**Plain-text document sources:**
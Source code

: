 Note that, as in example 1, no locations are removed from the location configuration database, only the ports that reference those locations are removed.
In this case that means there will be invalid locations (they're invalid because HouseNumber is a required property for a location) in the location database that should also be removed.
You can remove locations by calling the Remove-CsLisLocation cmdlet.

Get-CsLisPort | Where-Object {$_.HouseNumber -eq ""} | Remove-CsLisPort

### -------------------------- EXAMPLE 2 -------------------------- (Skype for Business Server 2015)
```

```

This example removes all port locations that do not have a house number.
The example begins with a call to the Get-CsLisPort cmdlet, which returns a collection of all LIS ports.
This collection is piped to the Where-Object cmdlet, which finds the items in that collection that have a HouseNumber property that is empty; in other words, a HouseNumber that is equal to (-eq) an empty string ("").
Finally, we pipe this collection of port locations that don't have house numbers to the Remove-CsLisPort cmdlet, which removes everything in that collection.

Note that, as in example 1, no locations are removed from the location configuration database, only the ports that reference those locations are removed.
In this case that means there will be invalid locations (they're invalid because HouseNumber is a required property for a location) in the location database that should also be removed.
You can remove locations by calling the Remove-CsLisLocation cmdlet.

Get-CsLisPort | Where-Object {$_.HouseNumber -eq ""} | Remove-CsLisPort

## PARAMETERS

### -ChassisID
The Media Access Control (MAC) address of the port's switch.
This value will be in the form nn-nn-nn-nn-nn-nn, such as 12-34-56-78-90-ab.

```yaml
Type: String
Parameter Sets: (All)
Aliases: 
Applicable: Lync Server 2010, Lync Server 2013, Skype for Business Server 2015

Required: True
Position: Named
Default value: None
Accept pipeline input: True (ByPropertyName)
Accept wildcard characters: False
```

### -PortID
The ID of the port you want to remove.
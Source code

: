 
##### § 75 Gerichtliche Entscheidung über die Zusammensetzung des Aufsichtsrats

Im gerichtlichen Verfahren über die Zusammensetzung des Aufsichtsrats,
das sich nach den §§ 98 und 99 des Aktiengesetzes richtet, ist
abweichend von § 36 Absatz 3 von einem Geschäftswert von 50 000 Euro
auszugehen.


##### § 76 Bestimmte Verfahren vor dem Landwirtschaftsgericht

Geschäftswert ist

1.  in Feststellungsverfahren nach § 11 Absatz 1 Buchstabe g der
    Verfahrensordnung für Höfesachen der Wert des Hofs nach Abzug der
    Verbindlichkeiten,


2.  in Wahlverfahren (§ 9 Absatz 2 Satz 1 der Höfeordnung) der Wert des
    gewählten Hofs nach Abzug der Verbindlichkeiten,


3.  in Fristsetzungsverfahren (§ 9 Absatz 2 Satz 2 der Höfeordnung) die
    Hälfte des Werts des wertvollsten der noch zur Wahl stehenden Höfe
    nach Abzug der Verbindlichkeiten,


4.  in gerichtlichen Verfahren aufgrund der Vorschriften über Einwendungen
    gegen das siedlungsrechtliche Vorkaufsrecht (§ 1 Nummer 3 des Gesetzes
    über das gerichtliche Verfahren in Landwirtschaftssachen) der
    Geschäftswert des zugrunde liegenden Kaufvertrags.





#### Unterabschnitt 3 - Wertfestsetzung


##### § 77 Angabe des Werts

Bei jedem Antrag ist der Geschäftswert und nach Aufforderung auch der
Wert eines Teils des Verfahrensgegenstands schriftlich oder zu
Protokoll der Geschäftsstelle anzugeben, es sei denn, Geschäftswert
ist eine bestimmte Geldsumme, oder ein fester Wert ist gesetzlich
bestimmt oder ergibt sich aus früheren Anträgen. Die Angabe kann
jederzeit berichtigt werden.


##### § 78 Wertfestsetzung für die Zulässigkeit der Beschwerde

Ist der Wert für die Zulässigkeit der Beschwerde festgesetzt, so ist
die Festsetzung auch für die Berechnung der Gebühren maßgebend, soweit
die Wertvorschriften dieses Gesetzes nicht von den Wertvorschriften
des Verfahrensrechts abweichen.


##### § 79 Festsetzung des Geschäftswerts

**YOUR ASSIGNMENT:** Give back exactly the lines from the first line of the records through the line holding "This example removes", including both of those lines and leaving out all others.

**ANSWER SECTION:**
Source code

: Note that, as in example 1, no locations are removed from the location configuration database, only the ports that reference those locations are removed.
In this case that means there will be invalid locations (they're invalid because HouseNumber is a required property for a location) in the location database that should also be removed.
You can remove locations by calling the Remove-CsLisLocation cmdlet.

Get-CsLisPort | Where-Object {$_.HouseNumber -eq ""} | Remove-CsLisPort

### -------------------------- EXAMPLE 2 -------------------------- (Skype for Business Server 2015)
```

```

This example removes all port locations that do not have a house number.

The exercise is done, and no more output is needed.